Cette évaluation est importante. Vous évoquez dans le rapport l’ensemble des mesures et actions qui peuvent être mises en œuvre. Il y a bien sûr les mesures d’urgence liées aux pics de pollution, comme la circulation alternée, mais aussi les actions de fond, comme la rénovation du parc automobile, le développement du transport public, l’isolation thermique des logements. Enfin, j’ai plaisir à le rappeler devant le secrétaire d'État chargé du budget la fiscalité sur les énergies fossiles, la fiscalité écologique recyclée pour faciliter l’investissement dans une économie plus sobre, ce qui est une action prioritaire.
La lecture de ce rapport nous invite à une prise de conscience et nous pousse à aller beaucoup plus loin que la gestion des pics de pollution. Elle nous invite aussi à traiter l’air intérieur, plusieurs collègues l’ont dit. Je voudrais, à cet égard, souligner un paradoxe sur le long terme : en isolant mieux les logements, en réduisant souvent leurs ouvertures, nous nous préparons à une aggravation de ce phénomène qui, s’il n’est pas anticipé, pourrait augmenter l’impact de la mauvaise qualité de l’air intérieur.

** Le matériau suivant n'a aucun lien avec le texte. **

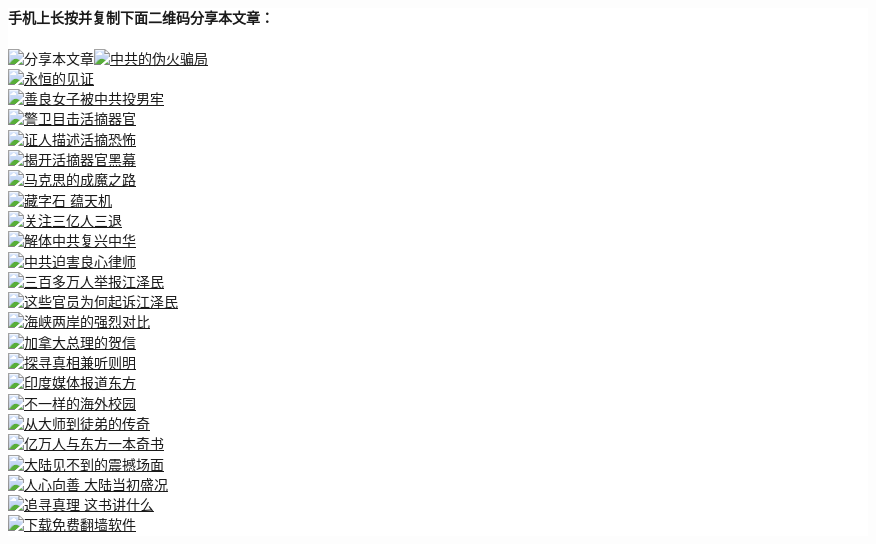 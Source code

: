 <strong>手机上长按并复制下面二维码分享本文章：</strong><br><br><img src="https://quickchart.io/qr?size=256&text=https://github.com/1992513/djy/blob/master/gb/25/9/27/n14603821.md%231" title="分享本文章"></td><td VALIGN=TOP><a href="https://github.com/1992513/djy/blob/master/gb/16/1/21/n4622075.md?dfh#1" target="_blank"><img src="https://raw.githubusercontent.com/1992513/djy/master/gb/300/wei-f1.jpg" title="中共的伪火骗局"  alt="中共的伪火骗局"></a><br><a href="https://github.com/1992513/www/blob/master/README.md?dfh#9" target="_blank"><img src="https://raw.githubusercontent.com/1992513/djy/master/gb/300/yong-h.jpg" title="永恒的见证"  alt="永恒的见证"></a><br><a href="https://github.com/1992513/djy/blob/master/gb/13/9/29/n3974789.md?dfh#1" target="_blank"><img src="https://raw.githubusercontent.com/1992513/djy/master/gb/300/shang-lnz.jpg" title="善良女子被中共投男牢"  alt="善良女子被中共投男牢"></a><br><a href="https://github.com/1992513/djy/blob/master/gb/16/3/16/n4663449.md?dfh#1" target="_blank"><img src="https://raw.githubusercontent.com/1992513/djy/master/gb/300/huo-z3.jpg" title="警卫目击活摘器官"  alt="警卫目击活摘器官"></a><br><a href="https://github.com/1992513/djy/blob/master/gb/16/8/7/n8177641.md?dfh#1" target="_blank"><img src="https://raw.githubusercontent.com/1992513/djy/master/gb/300/huo-z4.jpg" title="证人描述活摘恐怖"  alt="证人描述活摘恐怖"></a><br><a href="https://github.com/1992513/djy/blob/master/gb/10/4/19/n2881569.md?dfh#1" target="_blank"><img src="https://raw.githubusercontent.com/1992513/djy/master/gb/300/huo-z1.jpg" title="揭开活摘器官黑幕"  alt="揭开活摘器官黑幕"></a><br><a href="https://github.com/1992513/djy/blob/master/gb/10/11/7/n3077476.md?dfh#1" target="_blank"><img src="https://raw.githubusercontent.com/1992513/djy/master/gb/300/ma-ks.jpg" title="马克思的成魔之路"  alt="马克思的成魔之路"></a><br><a href="https://github.com/1992513/djy/blob/master/gb/14/6/9/n4173977.md?dfh#1" target="_blank"><img src="https://raw.githubusercontent.com/1992513/djy/master/gb/300/chang-zs.jpg" title="藏字石 蕴天机"  alt="藏字石 蕴天机"></a><br><a href="https://github.com/1992513/djy/blob/master/gb/18/5/10/n10381511.md?dfh#1" target="_blank"><img src="https://raw.githubusercontent.com/1992513/djy/master/gb/300/st1.jpg" title="关注三亿人三退"  alt="关注三亿人三退"></a><br><a href="https://github.com/1992513/djy/blob/master/gb/18/3/21/n10237682.md?dfh#1" target="_blank"><img src="https://raw.githubusercontent.com/1992513/djy/master/gb/300/jie-t.jpg" title="解体中共复兴中华"  alt="解体中共复兴中华"></a><br><a href="https://github.com/1992513/djy/blob/master/gb/9/2/9/n2422991.md?dfh#1" target="_blank"><img src="https://raw.githubusercontent.com/1992513/djy/master/gb/300/gao-zs.jpg" title="中共迫害良心律师"  alt="中共迫害良心律师"></a><br><a href="https://github.com/1992513/djy/blob/master/gb/18/12/9/n10900044.md?dfh#1" target="_blank"><img src="https://raw.githubusercontent.com/1992513/djy/master/gb/300/sj1.jpg" title="三百多万人举报江泽民"  alt="三百多万人举报江泽民"></a><br><a href="https://github.com/1992513/djy/blob/master/gb/18/8/28/n10672014.md?dfh#1" target="_blank"><img src="https://raw.githubusercontent.com/1992513/djy/master/gb/300/sj2.jpg" title="这些官员为何起诉江泽民"  alt="这些官员为何起诉江泽民"></a><br><a href="https://github.com/1992513/djy/blob/master/gb/8/12/18/n2367165.md?dfh#1" target="_blank"><img src="https://raw.githubusercontent.com/1992513/djy/master/gb/300/liangan.jpg" title="海峡两岸的强烈对比"  alt="海峡两岸的强烈对比"></a><br><a href="https://github.com/1992513/djy/blob/master/gb/15/12/10/n4593139.md?dfh#1" target="_blank"><img src="https://raw.githubusercontent.com/1992513/djy/master/gb/300/jia-ndzl.jpg" title="加拿大总理的贺信"  alt="加拿大总理的贺信"></a><br><a href="https://github.com/1992513/djy/blob/master/gb/11/6/17/n3289382.md?dfh#1" target="_blank"><img src="https://raw.githubusercontent.com/1992513/djy/master/gb/300/xiao-wd.jpg" title="探寻真相兼听则明"  alt="探寻真相兼听则明"></a><br><a href="https://github.com/1992513/djy/blob/master/gb/18/10/27/n10812623.md?dfh#1" target="_blank"><img src="https://raw.githubusercontent.com/1992513/djy/master/gb/300/yindu.jpg" title="印度媒体报道东方"  alt="印度媒体报道东方"></a><br><a href="https://github.com/1992513/djy/blob/master/gb/18/6/9/n10469652.md?dfh#1" target="_blank"><img src="https://raw.githubusercontent.com/1992513/djy/master/gb/300/xie-j.jpg" title="不一样的海外校园"  alt="不一样的海外校园"></a><br><a href="https://github.com/1992513/djy/blob/master/gb/7/4/5/n1669415.md?dfh#1" target="_blank"><img src="https://raw.githubusercontent.com/1992513/djy/master/gb/300/li-up.jpg" title="从大师到徒弟的传奇"  alt="从大师到徒弟的传奇"></a><br><a href="https://github.com/1992513/djy/blob/master/gb/17/5/26/n9191512.md?dfh#1" target="_blank"><img src="https://raw.githubusercontent.com/1992513/djy/master/gb/300/zfl2.jpg" title="亿万人与东方一本奇书"  alt="亿万人与东方一本奇书"></a><br><a href="https://github.com/1992513/djy/blob/master/gb/13/11/27/n4020290.md?dfh#1" target="_blank"><img src="https://raw.githubusercontent.com/1992513/djy/master/gb/300/zhen-h.jpg" title="大陆见不到的震撼场面"  alt="大陆见不到的震撼场面"></a><br><a href="https://github.com/1992513/djy/blob/master/gb/15/7/17/n4482910.md?dfh#1" target="_blank"><img src="https://raw.githubusercontent.com/1992513/djy/master/gb/300/dalu-sk.jpg" title="人心向善 大陆当初盛况"  alt="人心向善 大陆当初盛况"></a><br><a href="https://github.com/1992513/djy/blob/master/gb/19/1/5/n10955468.md?dfh#1" target="_blank"><img src="https://raw.githubusercontent.com/1992513/djy/master/gb/300/zfl1.jpg" title="追寻真理 这书讲什么"  alt="追寻真理 这书讲什么"></a><br><a href="https://github.com/1992513/www/blob/master/README.md?dfh#1" target="_blank"><img src="https://raw.githubusercontent.com/1992513/djy/master/gb/300/fq1.jpg" title="下载免费翻墙软件"  alt="下载免费翻墙软件"></a><br></td></tr></table>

Je voudrais évoquer avant tout les actions concrètes, ce rapport étant intitulé Pollution de l’air : le coût de l’inaction. Il s’agit, monsieur le secrétaire d'État, d’un plan d’action. Vous répondrez tout à l’heure qu’il y en a eu plusieurs ; vous nous les décrirez longuement.
Je voudrais signaler quelques mesures utiles. Par exemple, l’appel à projets « villes respirables en cinq ans ». C’est pour demain, car chacun sait que la plupart des grandes villes françaises sont sous le coup d’un contentieux communautaire ! Nous ne respectons pas la directive européenne dans le domaine de la qualité de l’air des villes et nous risquons une amende ; j’alerte M. le secrétaire d'État du budget sur ce point. Cette directive s’est contentée de reprendre les taux de l’Organisation mondiale de la santé. Ce programme est donc un bel effort.
Deuxième action concrète annoncée : les certificats sur la qualité de l’air, dont la date d’application, toujours affichée sur le site du ministère, est prévue au 1er janvier. Difficile d’obtenir sa pastille… Leur édition est prévue, semble-t-il, pour le printemps.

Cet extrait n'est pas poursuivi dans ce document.